Delaware has approximately 2,800 specialty trade contractor establishments (NAICS 238), the smallest market in this group. Licensing is managed by the Delaware Division of Professional Regulation with separate boards per trade. The state's small size means many subs work across state lines into Pennsylvania, Maryland, and New Jersey, which creates multi-state licensing and wage compliance complexity.

The Delaware Specialty Trade Market

Delaware has roughly 2,800 specialty trade contractor establishments under NAICS 238, making it one of the smaller state markets in the Mid-Atlantic region.
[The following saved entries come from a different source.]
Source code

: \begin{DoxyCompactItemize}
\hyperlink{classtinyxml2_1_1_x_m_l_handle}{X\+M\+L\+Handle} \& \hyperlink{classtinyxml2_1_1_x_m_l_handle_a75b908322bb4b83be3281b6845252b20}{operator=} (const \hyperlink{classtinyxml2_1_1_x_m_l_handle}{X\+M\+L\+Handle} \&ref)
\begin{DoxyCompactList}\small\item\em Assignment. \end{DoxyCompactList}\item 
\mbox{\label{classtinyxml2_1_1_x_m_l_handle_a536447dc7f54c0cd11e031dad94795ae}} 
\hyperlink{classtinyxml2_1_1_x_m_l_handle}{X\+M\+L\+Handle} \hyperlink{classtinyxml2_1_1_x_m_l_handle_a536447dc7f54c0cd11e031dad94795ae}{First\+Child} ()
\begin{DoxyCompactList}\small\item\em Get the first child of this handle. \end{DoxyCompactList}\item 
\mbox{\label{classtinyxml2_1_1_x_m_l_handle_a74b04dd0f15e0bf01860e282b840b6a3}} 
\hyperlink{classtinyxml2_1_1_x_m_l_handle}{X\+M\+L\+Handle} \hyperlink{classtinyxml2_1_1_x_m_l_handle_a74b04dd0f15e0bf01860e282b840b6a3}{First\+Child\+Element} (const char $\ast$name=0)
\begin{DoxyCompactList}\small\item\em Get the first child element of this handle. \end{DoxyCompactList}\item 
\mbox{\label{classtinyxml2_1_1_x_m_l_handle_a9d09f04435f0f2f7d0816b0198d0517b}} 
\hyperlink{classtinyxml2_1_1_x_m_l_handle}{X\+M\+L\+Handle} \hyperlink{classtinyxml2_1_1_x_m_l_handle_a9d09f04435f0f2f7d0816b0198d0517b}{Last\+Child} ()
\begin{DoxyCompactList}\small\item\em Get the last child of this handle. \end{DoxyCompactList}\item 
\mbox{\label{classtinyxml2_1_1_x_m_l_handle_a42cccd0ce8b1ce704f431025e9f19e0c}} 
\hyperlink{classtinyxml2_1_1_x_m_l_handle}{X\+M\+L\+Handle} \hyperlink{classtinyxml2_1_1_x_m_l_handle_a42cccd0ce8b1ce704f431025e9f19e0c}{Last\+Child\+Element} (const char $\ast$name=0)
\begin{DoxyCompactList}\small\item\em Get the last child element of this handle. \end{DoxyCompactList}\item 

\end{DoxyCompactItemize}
The market divides into three distinct areas: the Wilmington metro in the north, which functions as part of the Philadelphia suburban market; the Dover area in central Delaware, driven by state government and Dover Air Force Base; and Sussex County in the south, which includes the beach communities along the Atlantic coast.

Wilmington is the largest market, with approximately 1,100 specialty trade establishments. Many of these subs work as much in neighboring Pennsylvania and New Jersey as they do in Delaware proper. The chemical and pharmaceutical industries along the I-95 corridor add industrial mechanical and electrical work to the mix. Delaware’s favorable business incorporation laws have also supported significant financial services office construction in Wilmington.

Sussex County, despite being a rural and coastal area, supports around 700 specialty trade establishments. The beach communities along Route 1 have been a growth market for residential construction and renovation for the past decade, driven by second-home buyers and vacation rental investors from the Philadelphia and Washington DC metro areas. Dover and the surrounding Kent County area account for roughly 400 establishments, with state government facilities and military construction at Dover AFB providing relatively stable public works volume.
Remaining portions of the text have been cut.